Masalahnya, sekarang ini ada semacam penyebaran kebencian terhadap BOTI terutama di media sosial. Ini misalnya terlihat di kanal YouTube Under Pressure. Kanal itu mengunggah satu konten berjudul ”Kenapa Boti Makin Banyak di Indonesia?” pada 8 Maret lalu. Dalam video itu terdapat beberapa cuplikan yang khas boti. Misalnya, guru dan murid yang terlihat kemayu saat joget. Juga cowok dengan gaya feminin yang sedang diwawancarai. Konten video milik Riezky Kabah pun ditampilkan. Setelah itu, muncul host yang wajahnya ditutupi stiker dan ngaku merasa jijik dan muak kepada para boti. Dia mengaku heran kenapa orang semakin bangga dan terang-terangan menunjukkan kelainan seksualnya. ”Kayaknya makin hari makin banyak aja orang yang bangga dengan kelakuan mereka,” katanya. “Apa jangan-jangan emang ini udah jadi wabah?” lanjutnya. Menurutnya, negara kita udah mulai rusak di antaranya karena kemunculan boti. Video ini sudah ditonton 76 ribu kali. Mayoritas komennya negatif kepada boti, sesuatu yang bisa ditebak.
Antipati terhadap BOTI itu sesungguhnya berlebihan. Kalau kita merujuk pengertian di atas, BOTI sudah ada di tengah-tengah masyarakat jauh sebelum istilah itu popular. Itu bisa dilihat dari sejarah dan budaya di Indonesia yang mengakui keberagaman ekspresi gender dan seksualitas. Misalnya dalam budaya Bugis, ada 5 gender yang diakui. Oroane, makkunrai, calalai, calabai, dan bissu. Dari 5 gender itu, calabai sepadan dengan boti. Boti juga jadi sosok penting dalam pertunjukkan seni Nusantara. Menurut situs historia.id, di Aceh mereka disebut sadati. Di Padang Pariaman, Sumatera Barat, disebut anak jawi. Di Jawa Timur disebut tandak. Jadi, boti punya akar dalam banyak budaya di Indonesia. Boti bagian dari masyarakat kita.
Kitab Undang-Undang Hukum Pidana (KUHP) kita pun nggak mengkriminalisasi boti dan kaum LGBT secara umum. Karena itu, bisa dipahami kalau boti mudah dijumpai. Justru mereka yang tergagap-gagap dengan keberadaan boti adalah orang yang nggak tahu sejarah dan budayanya sendiri.

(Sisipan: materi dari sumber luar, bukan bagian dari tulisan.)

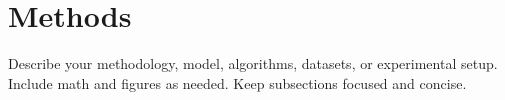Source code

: \section{Methods}\label{sec2}
Describe your methodology, model, algorithms, datasets, or experimental setup. Include math and figures as needed. Keep subsections focused and concise.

Juga orang yang nggak menapak bumi. Memang keberadaan boti selalu ditentang kelompok konservatif. Mereka dicaci dan dianggap sebagai wabah. Mereka didiskriminasi dan bahkan dipersekusi. Tapi boti nggak akan pernah hilang. Selama keberagaman gender dan seksualitas itu masih ada, selama itu pula boti dan kaum LGBT secara umum tetap ada.
Ketidaksukaan sebagian orang kepada boti dan kaum LGBT secara umum bisa dipahami. Tapi mereka nggak perlu fobia. Apalagi sampai menyebarkan ujaran kebencian dan melakukan kekerasan. Boti dan kaum LGBT secara umum juga manusia. Sama seperti Anda, saya, dan kita semua. Yuk, hormati keberagaman ekspresi gender dan seksualitas!